How Caveman Saves Your Claude Code Tokens

After Anthropic's recent rate limits on Claude Code, every token counts. The caveman skill has been sitting in the plugin marketplace with 50k stars, quietly saving developers 65-75% on output tokens. Time to explain how it actually works.

What is Caveman?

Caveman is a Claude Code skill/plugin that makes the AI communicate like a caveman. Terse, direct, zero fluff. Same technical accuracy. 75% fewer words.

Install:

claude plugin marketplace add JuliusBrussee/caveman && claude plugin install caveman@caveman

Then just say /caveman to activate.

How It Works

The skill instructs Claude to drop:

Articles ("the", "a", "an")
Filler phrases ("Sure!", "Of course!", "I'd be happy to")
Hedging ("might", "could be", "possibly")
Pleasantries and throat-clearing

What stays:

Technical substance
Code and commands
Actionable answers

Example

Normal Claude (69 tokens):

"The reason your React component is re-rendering is likely because you're creating a new object reference on each render cycle. When you pass an inline object as a prop, React's shallow comparison sees it as a different object every time, which triggers a re-render. I'd recommend using useMemo to memoize the object."

Caveman Claude (19 tokens):

"New object ref each render. Inline object prop = new ref = re-render. Wrap in useMemo."

Same fix. 75% less word. Brain still big.

The Numbers

From their benchmarks:

Task	Normal	Caveman	Saved
Explain React re-render bug	1180	159	87%
Fix auth middleware token expiry	704	121	83%
Set up PostgreSQL connection pool	2347	380	84%
Debug PostgreSQL race condition	1200	232	81%
Docker multi-stage build	1042	290	72%
Average	1214	294	65%

Range: 22-87% savings. That's real money when you're paying per token.

Why This Helps With Rate Limits

Claude Code's limits hit output tokens hard.

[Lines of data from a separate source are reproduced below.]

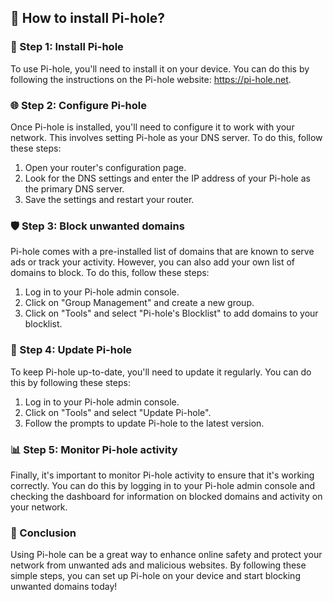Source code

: ## 🍒 How to install Pi-hole?

### 🔧 Step 1: Install Pi-hole
To use Pi-hole, you'll need to install it on your device. You can do this by following the instructions on the Pi-hole website: https://pi-hole.net.

### 🌐 Step 2: Configure Pi-hole
Once Pi-hole is installed, you'll need to configure it to work with your network. This involves setting Pi-hole as your DNS server. To do this, follow these steps:

1. Open your router's configuration page.
2. Look for the DNS settings and enter the IP address of your Pi-hole as the primary DNS server.
3. Save the settings and restart your router.

### 🛡️ Step 3: Block unwanted domains
Pi-hole comes with a pre-installed list of domains that are known to serve ads or track your activity. However, you can also add your own list of domains to block. To do this, follow these steps:

1. Log in to your Pi-hole admin console.
2. Click on "Group Management" and create a new group.
3. Click on "Tools" and select "Pi-hole's Blocklist" to add domains to your blocklist.

### 🔄 Step 4: Update Pi-hole
To keep Pi-hole up-to-date, you'll need to update it regularly. You can do this by following these steps:

1. Log in to your Pi-hole admin console.
2. Click on "Tools" and select "Update Pi-hole".
3. Follow the prompts to update Pi-hole to the latest version.

### 📊 Step 5: Monitor Pi-hole activity
Finally, it's important to monitor Pi-hole activity to ensure that it's working correctly. You can do this by logging in to your Pi-hole admin console and checking the dashboard for information on blocked domains and activity on your network.

### 📝 Conclusion
Using Pi-hole can be a great way to enhance online safety and protect your network from unwanted ads and malicious websites. By following these simple steps, you can set up Pi-hole on your device and start blocking unwanted domains today!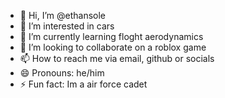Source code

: - 👋 Hi, I’m @ethansole
- 👀 I’m interested in cars
- 🌱 I’m currently learning floght aerodynamics
- 💞️ I’m looking to collaborate on a roblox game
- 📫 How to reach me via email, github or socials
- 😄 Pronouns: he/him
- ⚡ Fun fact: Im a air force cadet

<!---
ethansole/ethansole is a ✨ special ✨ repository because its `README.md` (this file) appears on your GitHub profile.
You can click the Preview link to take a look at your changes.
--->
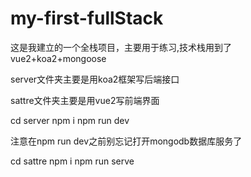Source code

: # my-first-fullStack
这是我建立的一个全栈项目，主要用于练习,技术栈用到了vue2+koa2+mongoose

server文件夹主要是用koa2框架写后端接口

sattre文件夹主要是用vue2写前端界面


cd server 
npm i
npm run dev

注意在npm run dev之前别忘记打开mongodb数据库服务了



cd sattre
npm i
npm run serve


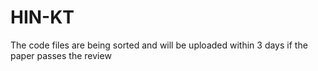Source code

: # HIN-KT
The code files are being sorted and will be uploaded within 3 days if the paper passes the review
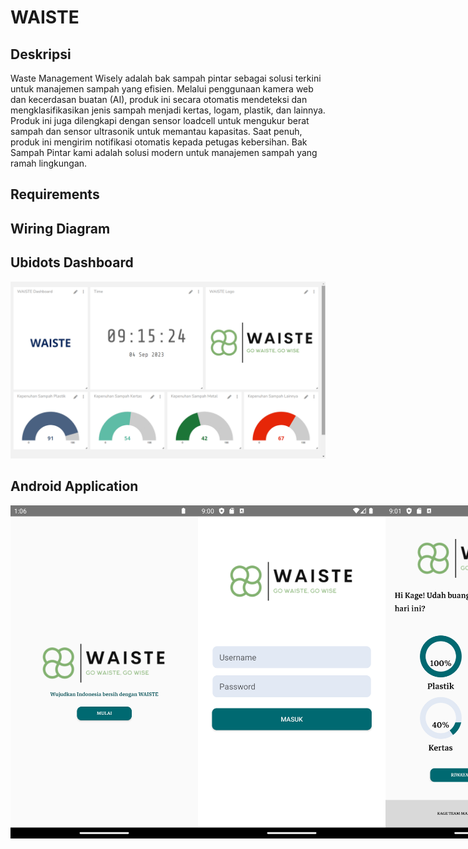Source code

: # WAISTE

## Deskripsi
Waste Management Wisely adalah bak sampah pintar sebagai solusi terkini untuk manajemen sampah yang efisien. Melalui penggunaan kamera web dan kecerdasan buatan (AI), produk ini secara otomatis mendeteksi dan mengklasifikasikan jenis sampah menjadi kertas, logam, plastik, dan lainnya. Produk ini juga dilengkapi dengan sensor loadcell untuk mengukur berat sampah dan sensor ultrasonik untuk memantau kapasitas. Saat penuh, produk ini mengirim notifikasi otomatis kepada petugas kebersihan. Bak Sampah Pintar kami adalah solusi modern untuk manajemen sampah yang ramah lingkungan.

## Requirements

## Wiring Diagram

## Ubidots Dashboard
![Dashboard Ubidots Waiste](images/ubidots_dashboard.png)

## Android Application

<div style="display: flex; justify-content: space-between;">
    <img src="images/apps_1.png" alt="Android Application UI" width="300" height="533">
    <img src="images/apps_2.png" alt="Android Application UI" width="300" height="533">
    <img src="images/apps_3.png" alt="Android Application UI" width="300" height="533">
    <img src="images/apps_4.png" alt="Android Application UI" width="300" height="533">
    <img src="images/apps_5.png" alt="Android Application UI" width="300" height="533">
    <img src="images/apps_6.png" alt="Android Application UI" width="300" height="533">
</div>

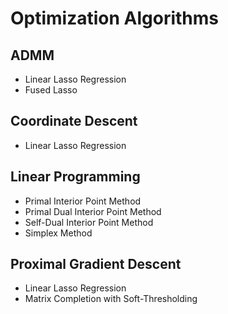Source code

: # Optimization Algorithms

## ADMM
- Linear Lasso Regression
- Fused Lasso

## Coordinate Descent
- Linear Lasso Regression

## Linear Programming
- Primal Interior Point Method
- Primal Dual Interior Point Method
- Self-Dual Interior Point Method
- Simplex Method

## Proximal Gradient Descent
- Linear Lasso Regression
- Matrix Completion with Soft-Thresholding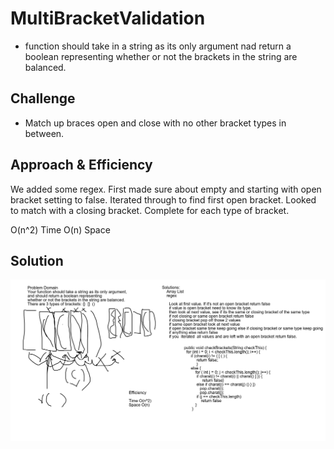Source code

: # MultiBracketValidation
<!-- Short summary or background information -->
- function should take in a string as its only argument nad return a boolean representing whether or not the brackets in the string are balanced. 
## Challenge
<!-- Description of the challenge -->
- Match up braces open and close with no other bracket types in between. 

## Approach & Efficiency
<!-- What approach did you take? Why? What is the Big O space/time for this approach? -->
We added some regex. First made sure about empty and starting with open bracket setting to false. Iterated through to find first open bracket. Looked to match with a closing bracket. Complete for each type of bracket. 

O(n^2) Time 
O(n) Space

## Solution
<!-- Embedded whiteboard image -->
![Multi Bracket Validation](assets/multi-bracket-validation.png)
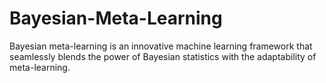 # Bayesian-Meta-Learning
Bayesian meta-learning is an innovative machine learning framework that seamlessly blends the power of Bayesian statistics with the adaptability of meta-learning.
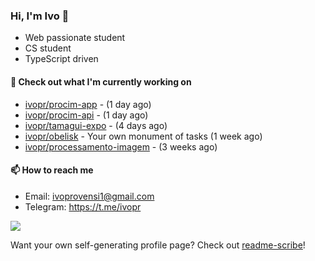 ### Hi, I'm Ivo 👋

* Web passionate student
* CS student
* TypeScript driven

#### 👷 Check out what I'm currently working on

- [ivopr/procim-app](https://github.com/ivopr/procim-app) -  (1 day ago)
- [ivopr/procim-api](https://github.com/ivopr/procim-api) -  (1 day ago)
- [ivopr/tamagui-expo](https://github.com/ivopr/tamagui-expo) -  (4 days ago)
- [ivopr/obelisk](https://github.com/ivopr/obelisk) - Your own monument of tasks (1 week ago)
- [ivopr/processamento-imagem](https://github.com/ivopr/processamento-imagem) -  (3 weeks ago)

#### 📫 How to reach me

- Email: [ivoprovensi1@gmail.com](mailto://ivoprovensi1@gmail.com)
- Telegram: https://t.me/ivopr

![](https://github-readme-stats.vercel.app/api/top-langs/?username=ivopr&layout=compact&theme=react)

Want your own self-generating profile page? Check out [readme-scribe](https://github.com/muesli/readme-scribe)!

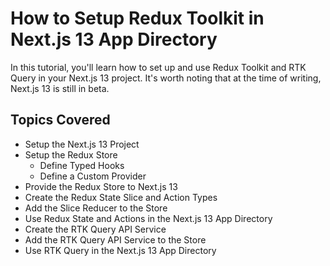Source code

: # How to Setup Redux Toolkit in Next.js 13 App Directory

In this tutorial, you'll learn how to set up and use Redux Toolkit and RTK Query in your Next.js 13 project. It's worth noting that at the time of writing, Next.js 13 is still in beta. 

## Topics Covered

- Setup the Next.js 13 Project
- Setup the Redux Store
    - Define Typed Hooks
    - Define a Custom Provider
- Provide the Redux Store to Next.js 13
- Create the Redux State Slice and Action Types
- Add the Slice Reducer to the Store
- Use Redux State and Actions in the Next.js 13 App Directory
- Create the RTK Query API Service
- Add the RTK Query API Service to the Store
- Use RTK Query in the Next.js 13 App Directory
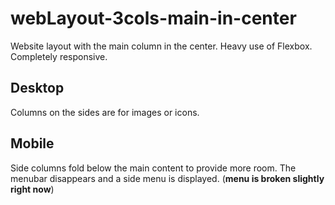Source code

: # webLayout-3cols-main-in-center

Website layout with the main column in the center. Heavy use of Flexbox. Completely responsive.

## Desktop

Columns on the sides are for images or icons.

## Mobile

Side columns fold below the main content to provide more room. The menubar disappears and a side menu is displayed. (**menu is broken slightly right now**)
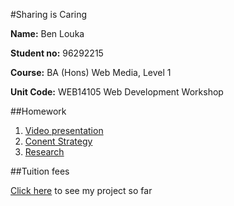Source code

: 
#Sharing is Caring


**Name:** Ben Louka

**Student no:** 96292215

**Course:** BA (Hons) Web Media, Level 1

**Unit Code:** WEB14105 Web Development Workshop





##Homework

1. [Video presentation](https://www.youtube.com/watch?v=W1saJ5ACfL4&feature=youtu.be)
2. [Conent Strategy](https://docs.google.com/document/d/1arWWtvSZjCvUAcLgYxU52XFysiPzRclBL-Dg-DPAVEc/edit?usp=sharing)
3. [Research](https://docs.google.com/document/d/1o8hqj_Rui62LTRQzF8YShy9pE_swEznN1GHmFUDBcVQ/edit?usp=sharing)





##Tuition fees

[Click here](http://blouka.github.io/Web14105-Ben-Louka-Formative-) to see my project so far


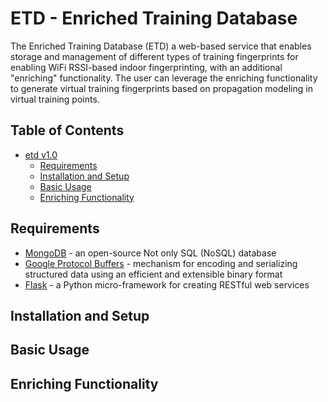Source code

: # ETD - Enriched Training Database 

The Enriched Training Database (ETD) a web-based service that enables storage and management of different types of training fingerprints for enabling WiFi RSSI-based indoor fingerprinting, with an additional "enriching" functionality. The user can leverage the enriching functionality to generate virtual training fingerprints based on propagation modeling in virtual training points.

## Table of Contents

- [etd v1.0](#)
	- [Requirements](#setup)
	- [Installation and Setup](#installation)
	- [Basic Usage](#basic-usage)
	- [Enriching Functionality](#enriched-usage)

<a name="setup"></a>
## Requirements

* <a href="https://www.mongodb.org/">MongoDB</a> - an open-source Not only SQL (NoSQL) database 
* <a href="https://developers.google.com/protocol-buffers/">Google Protocol Buffers</a> - mechanism for encoding and serializing structured data using an efficient and extensible binary format
* <a href="http://flask.pocoo.org/">Flask</a> - a Python micro-framework for creating RESTful web services

<a name="installation"></a>
## Installation and Setup

<a name="basic-usage"></a>
## Basic Usage

<a name="enriched-usage"></a>
## Enriching Functionality
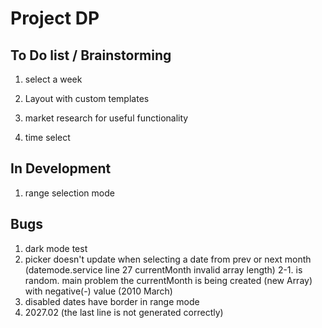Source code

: # Project DP

## To Do list / Brainstorming

1. select a week
3. Layout with custom templates
4. market research for useful functionality

5. time select

## In Development

1. range selection mode

## Bugs
1. dark mode test
2. picker doesn't update when selecting a date from prev or next month (datemode.service line 27 currentMonth invalid array length)
   2-1. is random. main problem the currentMonth is being created (new Array) with negative(-) value (2010 March)
3. disabled dates have border in range mode
4. 2027.02 (the last line is not generated correctly)
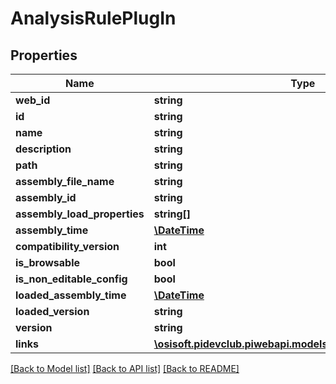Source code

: # AnalysisRulePlugIn

## Properties
Name | Type | Description | Notes
------------ | ------------- | ------------- | -------------
**web_id** | **string** |  | [optional] 
**id** | **string** |  | [optional] 
**name** | **string** |  | [optional] 
**description** | **string** |  | [optional] 
**path** | **string** |  | [optional] 
**assembly_file_name** | **string** |  | [optional] 
**assembly_id** | **string** |  | [optional] 
**assembly_load_properties** | **string[]** |  | [optional] 
**assembly_time** | [**\DateTime**](\DateTime.md) |  | [optional] 
**compatibility_version** | **int** |  | [optional] 
**is_browsable** | **bool** |  | [optional] 
**is_non_editable_config** | **bool** |  | [optional] 
**loaded_assembly_time** | [**\DateTime**](\DateTime.md) |  | [optional] 
**loaded_version** | **string** |  | [optional] 
**version** | **string** |  | [optional] 
**links** | [**\osisoft.pidevclub.piwebapi.models\AnalysisRulePlugInLinks**](AnalysisRulePlugInLinks.md) |  | [optional] 

[[Back to Model list]](../README.md#documentation-for-models) [[Back to API list]](../README.md#documentation-for-api-endpoints) [[Back to README]](../README.md)


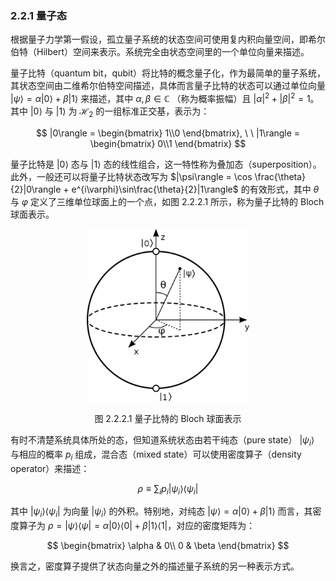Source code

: ### 2.2.1 量子态

根据量子力学第一假设，孤立量子系统的状态空间可使用复内积向量空间，即希尔伯特（Hilbert）空间来表示。系统完全由状态空间里的一个单位向量来描述。

量子比特（quantum bit，qubit）将比特的概念量子化，作为最简单的量子系统，其状态空间由二维希尔伯特空间描述，具体而言量子比特的状态可以通过单位向量 $|\psi\rangle = \alpha|0\rangle + \beta|1\rangle$ 来描述，其中 $\alpha, \beta \in \mathbb{C}$ （称为概率振幅）且 $|\alpha|^2 + |\beta|^2=1$。其中 $|0\rangle$ 与 $|1\rangle$ 为 $\mathcal{H}_2$ 的一组标准正交基，表示为：

$$
|0\rangle = \begin{bmatrix}
 1\\0
\end{bmatrix}, \ \ 
|1\rangle = \begin{bmatrix}
 0\\1
\end{bmatrix}
$$

量子比特是 $|0\rangle$ 态与 $|1\rangle$ 态的线性组合，这一特性称为叠加态（superposition）。此外，一般还可以将量子比特状态改写为 $|\psi\rangle = \cos \frac{\theta}{2}|0\rangle + e^{i\varphi}\sin\frac{\theta}{2}|1\rangle$ 的有效形式，其中 $\theta$ 与 $\varphi$ 定义了三维单位球面上的一个点，如图 2.2.2.1 所示，称为量子比特的 Bloch 球面表示。

<center>
<img src="../../Image/2/2.2/2.2.1/1.png" width=260>

<label>图 2.2.2.1 量子比特的 Bloch 球面表示</label>
</center>

有时不清楚系统具体所处的态，但知道系统状态由若干纯态（pure state） $|\psi_i\rangle$ 与相应的概率 $p_i$ 组成，混合态（mixed state）可以使用密度算子（density operator）来描述：

$$
\rho \equiv \sum_i p_i |\psi_i\rangle\langle\psi_i|
$$

其中 $|\psi_i\rangle\langle\psi_i|$ 为向量 $|\psi_i\rangle$ 的外积。特别地，对纯态 $|\psi\rangle = \alpha|0\rangle + \beta|1\rangle$ 而言，其密度算子为 $\rho=|\psi\rangle\langle\psi|=\alpha|0\rangle\langle0|  + \beta|1\rangle\langle1|$，对应的密度矩阵为：

$$
\begin{bmatrix}
 \alpha & 0\\
  0 & \beta
\end{bmatrix}
$$

换言之，密度算子提供了状态向量之外的描述量子系统的另一种表示方式。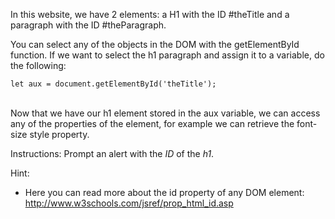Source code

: In this website, we have 2 elements: a H1 with the ID #theTitle and a paragraph with the ID #theParagraph.

You can select any of the objects in the DOM with the getElementById function. If we want to select the h1 paragraph and assign it to a variable, do the following:

    let aux = document.getElementById('theTitle');
    
<br>
Now that we have our h1 element stored in the aux variable, we can access any of the properties of the element, for example we can retrieve the font-size style property.

Instructions: 
Prompt an alert with the *ID* of the *h1*.

Hint:
- Here you can read more about the id property of any DOM element: http://www.w3schools.com/jsref/prop_html_id.asp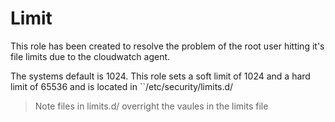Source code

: # Limit

This role has been created to resolve the problem of the root user hitting it's file limits due to the cloudwatch agent. 

The systems default is 1024. This role sets a soft limit of 1024 and a hard limit of 65536 and is located in ``/etc/security/limits.d/

> Note files in limits.d/ overright the vaules in the limits file

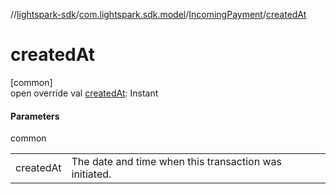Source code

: //[lightspark-sdk](../../../index.md)/[com.lightspark.sdk.model](../index.md)/[IncomingPayment](index.md)/[createdAt](created-at.md)

# createdAt

[common]\
open override val [createdAt](created-at.md): Instant

#### Parameters

common

| | |
|---|---|
| createdAt | The date and time when this transaction was initiated. |
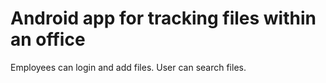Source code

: # Android app for tracking files within an office 
Employees can login and add files. User can search files.

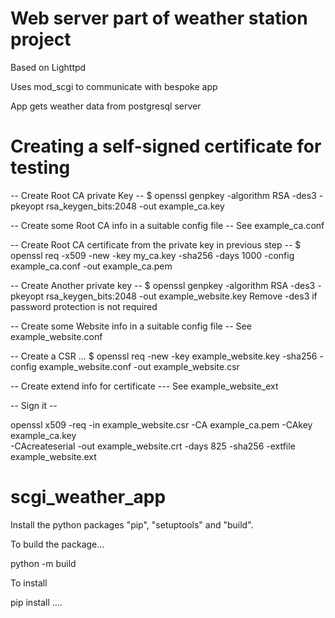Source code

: # Web server part of weather station project

Based on Lighttpd

Uses mod_scgi to communicate with bespoke app

App gets weather data from postgresql server

# Creating a self-signed certificate for testing

-- Create Root CA private Key --
$ openssl genpkey -algorithm RSA -des3 -pkeyopt rsa_keygen_bits:2048 -out example_ca.key


-- Create some Root CA info in a suitable config file --
See example_ca.conf


-- Create Root CA certificate from the private key in previous step --
$ openssl req -x509 -new -key my_ca.key -sha256 -days 1000 -config example_ca.conf -out example_ca.pem


-- Create Another private key --
$ openssl genpkey -algorithm RSA -des3 -pkeyopt rsa_keygen_bits:2048 -out example_website.key
Remove -des3 if password protection is not required

-- Create some Website info in a suitable config file --
See example_website.conf


-- Create a CSR ...
$ openssl req -new -key example_website.key -sha256 -config example_website.conf -out example_website.csr


-- Create extend info for certificate ---
See example_website_ext

-- Sign it --

openssl x509 -req -in example_website.csr -CA example_ca.pem -CAkey example_ca.key \
-CAcreateserial -out example_website.crt -days 825 -sha256 -extfile example_website.ext


# scgi_weather_app

Install the python packages "pip", "setuptools" and "build".

To build the package...

python -m build

To install

pip install  ....




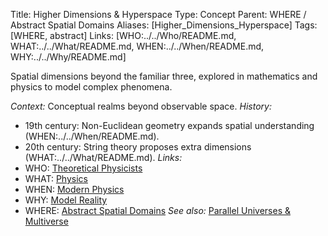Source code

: Title: Higher Dimensions & Hyperspace
Type: Concept
Parent: WHERE / Abstract Spatial Domains
Aliases: [Higher_Dimensions_Hyperspace]
Tags: [WHERE, abstract]
Links: [WHO:../../Who/README.md, WHAT:../../What/README.md, WHEN:../../When/README.md, WHY:../../Why/README.md]

Spatial dimensions beyond the familiar three, explored in mathematics and physics to model complex phenomena.

_Context:_ Conceptual realms beyond observable space.
_History:_
- 19th century: Non-Euclidean geometry expands spatial understanding (WHEN:../../When/README.md).
- 20th century: String theory proposes extra dimensions (WHAT:../../What/README.md).
_Links:_
- WHO: [Theoretical Physicists](../../Who/)
- WHAT: [Physics](../../What/)
- WHEN: [Modern Physics](../../When/)
- WHY: [Model Reality](../../Why/)
- WHERE: [Abstract Spatial Domains](./)
_See also:_ [Parallel Universes & Multiverse](Parallel-Universes-Multiverse.md)
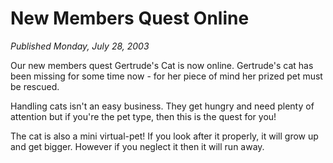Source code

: # New Members Quest Online
*Published Monday, July 28, 2003*

Our new members quest Gertrude's Cat is now online.
Gertrude's cat has been missing for some time now - for her piece of mind her prized pet must be rescued.

Handling cats isn't an easy business. They get hungry and need plenty of attention but if you're the pet type, then this is the quest for you!

The cat is also a mini virtual-pet! If you look after it properly, it will grow up and get bigger. However if you neglect it then it will run away.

When you're in a long coding session, every response adds up. Caveman doesn't just save tokens. It saves you time reading responses.

Also interesting: a March 2026 paper found that constraining large models to brief responses improved accuracy by 26 percentage points on certain benchmarks. Verbose isn't always better. Sometimes less word = more correct.

Intensity Levels

Pick your grunt level:

/caveman lite    # Drop filler, keep grammar. Professional but no fluff
/caveman full   # Default. Drop articles, fragments, full grunt
/caveman ultra  # Maximum compression. Abbreviate everything
/caveman wenyan # 文言文 mode. Classical Chinese compression.

Bonus: Input Compression

Caveman also includes a compress tool for your memory files:

/caveman:compress CLAUDE.md

This rewrites your CLAUDE.md into caveman-speak so Claude reads fewer tokens every session start. Human-readable version stays in CLAUDE.original.md.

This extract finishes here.